The President’s impulsive decision to intervene militarily in the rebellion/civil war in Libya is foolish in the extreme. It demonstrates hubris, hypocrisy, and contempt for the Constitution. And a shocking ignorance of history and the dynamics of foreign policy.

And a clumsy disregard for the “Powell Doctrine” (which more accurately ought to be called the “Weinberger Doctrine”):

  1. Is a vital national security interest threatened?
  2. Do we have a clear attainable objective?
  3. Have the risks and costs been fully and frankly analyzed?
  4. Have all other non-violent policy means been fully exhausted?
  5. Is there a plausible exit strategy to avoid endless entanglement?
  6. Have the consequences of our action been fully considered?
  7. Is the action supported by the American people?
  8. Do we have genuine broad international support?

My overwhelming first response is: A LOT of people owe George W. Bush an apology about now. Starting with Barack Obama, Hilary Clinton, and the editorial boards of NPR and the New York Times.

Perhaps the most jarring, maddening aspect of Obama’s military adventurism is his total disregard for the constitutional limitations on the president’s use of military force. Bush sought, and received, congressional authorization for the use of armed force in Iraq. It passed the House 297-133 and the Democratically controlled Senate 77-23. A MAJORITY of the Democratic Senators (29-21) voted for it! The TITLE of the Bill was The Authorization for Use of Military Force Against Iraq Resolution of 2002!

Obama is relying exclusively on a vote of the United Nations Security Council for his decision to make limited war on Libya. He has done this without ANY authorization from Congress.

I’m listening for the howls of outrage from Harry Reid and Nancy Pelosi, but all I’m hearing is…. [crickets chirping].

I will stipulate to the court that Muammar Gadaffi is a tyrant. I pray for his overthrow and a grant of freedom and a peaceful representative government to the people of Libya (as many did in both Egypt and Tunisia earlier this year).

However, I am ever mindful of the principles of John Quincy Adams. Even before he was elected president, Adams was (and remains) our most experienced foreign diplomat ever. At 11, he went with his father to France. At 14, he went as Secretary to the US mission to Russia. At 26 he was US Ambassador to the Netherlands. At 30, he was our Ambassador to Prussia. He served in the MA legislature and the US Senate. Finally, in his 40’s he was our ambassador to Great Britain, before being appointed Secretary of State in 1817 by the newly elected President James Monroe.
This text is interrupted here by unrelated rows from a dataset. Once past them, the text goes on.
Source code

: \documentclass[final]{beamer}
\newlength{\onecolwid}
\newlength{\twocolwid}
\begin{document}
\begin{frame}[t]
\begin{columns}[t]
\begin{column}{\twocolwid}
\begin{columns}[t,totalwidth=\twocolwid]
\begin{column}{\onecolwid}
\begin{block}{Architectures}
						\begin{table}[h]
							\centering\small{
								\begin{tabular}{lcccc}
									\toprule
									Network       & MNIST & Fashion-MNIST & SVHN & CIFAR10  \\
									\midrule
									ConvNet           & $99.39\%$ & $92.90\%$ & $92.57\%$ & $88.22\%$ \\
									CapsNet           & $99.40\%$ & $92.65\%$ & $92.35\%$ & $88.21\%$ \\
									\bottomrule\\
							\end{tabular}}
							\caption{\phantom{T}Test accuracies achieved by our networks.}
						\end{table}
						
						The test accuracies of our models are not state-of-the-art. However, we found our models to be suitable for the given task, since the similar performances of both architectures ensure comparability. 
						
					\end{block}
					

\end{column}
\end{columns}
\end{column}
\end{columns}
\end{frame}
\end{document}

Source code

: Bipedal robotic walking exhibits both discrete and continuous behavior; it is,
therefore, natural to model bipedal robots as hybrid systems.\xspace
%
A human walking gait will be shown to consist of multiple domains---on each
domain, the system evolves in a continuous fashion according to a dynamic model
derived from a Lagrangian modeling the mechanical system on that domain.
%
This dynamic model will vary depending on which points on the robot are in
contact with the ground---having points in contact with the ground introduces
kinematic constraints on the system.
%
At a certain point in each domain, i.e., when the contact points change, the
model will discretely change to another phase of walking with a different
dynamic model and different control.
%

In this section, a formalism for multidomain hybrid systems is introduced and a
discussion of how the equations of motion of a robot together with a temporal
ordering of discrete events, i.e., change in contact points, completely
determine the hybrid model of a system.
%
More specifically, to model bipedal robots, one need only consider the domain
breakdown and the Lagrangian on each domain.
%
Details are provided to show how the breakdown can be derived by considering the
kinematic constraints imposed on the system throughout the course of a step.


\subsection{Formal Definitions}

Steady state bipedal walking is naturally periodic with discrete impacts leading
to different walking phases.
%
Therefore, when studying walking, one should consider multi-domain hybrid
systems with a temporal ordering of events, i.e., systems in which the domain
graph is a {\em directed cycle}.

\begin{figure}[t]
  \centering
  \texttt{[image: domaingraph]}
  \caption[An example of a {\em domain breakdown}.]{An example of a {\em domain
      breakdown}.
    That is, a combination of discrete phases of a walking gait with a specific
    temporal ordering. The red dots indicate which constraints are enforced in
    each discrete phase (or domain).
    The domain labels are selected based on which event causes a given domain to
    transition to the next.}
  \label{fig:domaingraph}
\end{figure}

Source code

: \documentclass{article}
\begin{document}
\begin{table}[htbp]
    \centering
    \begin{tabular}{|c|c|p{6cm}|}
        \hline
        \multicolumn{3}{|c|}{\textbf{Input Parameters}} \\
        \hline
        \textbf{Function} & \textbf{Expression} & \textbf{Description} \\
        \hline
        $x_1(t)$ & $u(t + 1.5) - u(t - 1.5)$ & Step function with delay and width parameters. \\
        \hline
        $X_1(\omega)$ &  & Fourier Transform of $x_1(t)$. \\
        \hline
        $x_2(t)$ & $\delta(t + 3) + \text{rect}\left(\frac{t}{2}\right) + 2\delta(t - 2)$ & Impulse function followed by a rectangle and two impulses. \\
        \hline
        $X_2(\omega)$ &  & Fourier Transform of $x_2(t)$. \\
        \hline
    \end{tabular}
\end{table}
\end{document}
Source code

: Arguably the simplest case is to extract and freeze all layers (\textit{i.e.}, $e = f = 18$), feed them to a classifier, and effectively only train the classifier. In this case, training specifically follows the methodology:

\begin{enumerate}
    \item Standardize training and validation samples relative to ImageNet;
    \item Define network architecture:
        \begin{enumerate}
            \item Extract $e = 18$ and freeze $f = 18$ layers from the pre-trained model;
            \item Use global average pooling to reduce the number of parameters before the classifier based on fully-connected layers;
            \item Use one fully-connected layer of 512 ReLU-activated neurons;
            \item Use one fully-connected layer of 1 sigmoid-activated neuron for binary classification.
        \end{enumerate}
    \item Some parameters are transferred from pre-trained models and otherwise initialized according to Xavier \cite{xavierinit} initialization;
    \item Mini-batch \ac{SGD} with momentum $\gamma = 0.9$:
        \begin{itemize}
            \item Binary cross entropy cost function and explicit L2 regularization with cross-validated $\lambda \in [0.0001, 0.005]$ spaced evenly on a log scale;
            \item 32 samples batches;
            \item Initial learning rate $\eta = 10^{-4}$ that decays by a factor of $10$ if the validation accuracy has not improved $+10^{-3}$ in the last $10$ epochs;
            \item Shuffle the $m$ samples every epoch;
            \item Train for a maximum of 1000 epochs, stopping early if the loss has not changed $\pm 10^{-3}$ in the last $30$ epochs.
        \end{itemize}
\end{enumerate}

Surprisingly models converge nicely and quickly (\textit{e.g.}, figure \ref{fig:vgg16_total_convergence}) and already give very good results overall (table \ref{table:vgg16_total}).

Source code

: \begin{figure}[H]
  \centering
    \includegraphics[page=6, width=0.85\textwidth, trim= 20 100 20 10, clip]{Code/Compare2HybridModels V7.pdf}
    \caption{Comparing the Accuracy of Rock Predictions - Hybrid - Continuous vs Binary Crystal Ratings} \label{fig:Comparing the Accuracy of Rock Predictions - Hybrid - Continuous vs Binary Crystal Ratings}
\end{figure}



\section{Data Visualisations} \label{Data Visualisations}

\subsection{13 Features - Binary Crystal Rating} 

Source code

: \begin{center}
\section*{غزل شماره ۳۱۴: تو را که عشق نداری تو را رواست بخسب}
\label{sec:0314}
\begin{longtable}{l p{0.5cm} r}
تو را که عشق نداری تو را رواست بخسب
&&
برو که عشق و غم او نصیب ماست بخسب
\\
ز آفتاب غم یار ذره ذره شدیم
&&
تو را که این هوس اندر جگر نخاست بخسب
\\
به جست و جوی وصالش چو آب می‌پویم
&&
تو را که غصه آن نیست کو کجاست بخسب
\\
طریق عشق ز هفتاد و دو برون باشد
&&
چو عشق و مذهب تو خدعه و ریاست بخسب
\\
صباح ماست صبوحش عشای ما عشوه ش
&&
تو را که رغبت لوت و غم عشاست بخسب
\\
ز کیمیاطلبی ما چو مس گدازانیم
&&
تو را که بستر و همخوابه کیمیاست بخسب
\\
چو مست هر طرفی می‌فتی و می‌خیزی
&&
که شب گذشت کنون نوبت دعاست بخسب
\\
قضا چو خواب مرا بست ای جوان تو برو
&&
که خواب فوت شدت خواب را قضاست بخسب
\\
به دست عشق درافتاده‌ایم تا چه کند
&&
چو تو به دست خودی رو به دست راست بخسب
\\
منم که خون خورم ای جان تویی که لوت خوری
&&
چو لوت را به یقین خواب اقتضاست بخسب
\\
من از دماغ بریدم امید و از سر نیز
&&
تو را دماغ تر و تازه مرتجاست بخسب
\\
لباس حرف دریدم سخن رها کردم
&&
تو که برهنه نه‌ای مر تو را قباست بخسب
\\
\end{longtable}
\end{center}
The famous “Monroe Doctrine” which warned the european powers to stay out of the affairs of the Western Hemisphere was formulated by John Quincy Adams, though it acquired its name from the President rather than the author.

Let me quote from Adams’ speech on July 4th, 1821:

Wherever the standard of freedom and Independence has been or shall be unfurled, there will [America’s] heart, her benedictions and her prayers be.

But she goes not abroad, in search of monsters to destroy.

She is the well-wisher to the freedom and independence of all.

She is the champion and vindicator only of her own.

She will commend the general cause by the countenance of her voice, and the benignant sympathy of her example.

She well knows that by once enlisting under other banners than her own, were they even the banners of foreign independence, she would involve herself beyond the power of extrication, in all the wars of interest and intrigue, of individual avarice, envy, and ambition, which assume the colors and usurp the standard of freedom.

The fundamental maxims of her policy would insensibly change from liberty to force….

She might become the dictatress of the world. She would be no longer the ruler of her own spirit….

[America’s] glory is not dominion, but liberty. Her march is the march of the mind. She has a spear and a shield: but the motto upon her shield is, Freedom, Independence, Peace. This has been her Declaration: this has been, as far as her necessary intercourse with the rest of mankind would permit, her practice.

Afghanistan was the base from which murderous attacks on the United States were launched. We had a right and a duty to respond with military force, though I differ with Presidents Bush and Obama on the wisdom of continuing to remain there.

Iraq invaded an ally of the United States and we were obligated by treaty to come to her defense, and join the war against Iraq. For ten years thereafter, Iraq repeatedly violated the terms of the cease-fire in that first Gulf War and repeatedly provoked and played games with International Inspections that she had agreed to. Both the United Nations and the United States Congress had had enough by 2002.

And Libya? Gaddafi is a tyrant and deserves to be overthrown. He’s the 2nd longest ruling tyrant in the world. But that begs the question, “Why haven’t we launched cruise missiles at Havana?” There are a half a dozen other tyrants who rule cruelly and unjustly. Shall we attack them all?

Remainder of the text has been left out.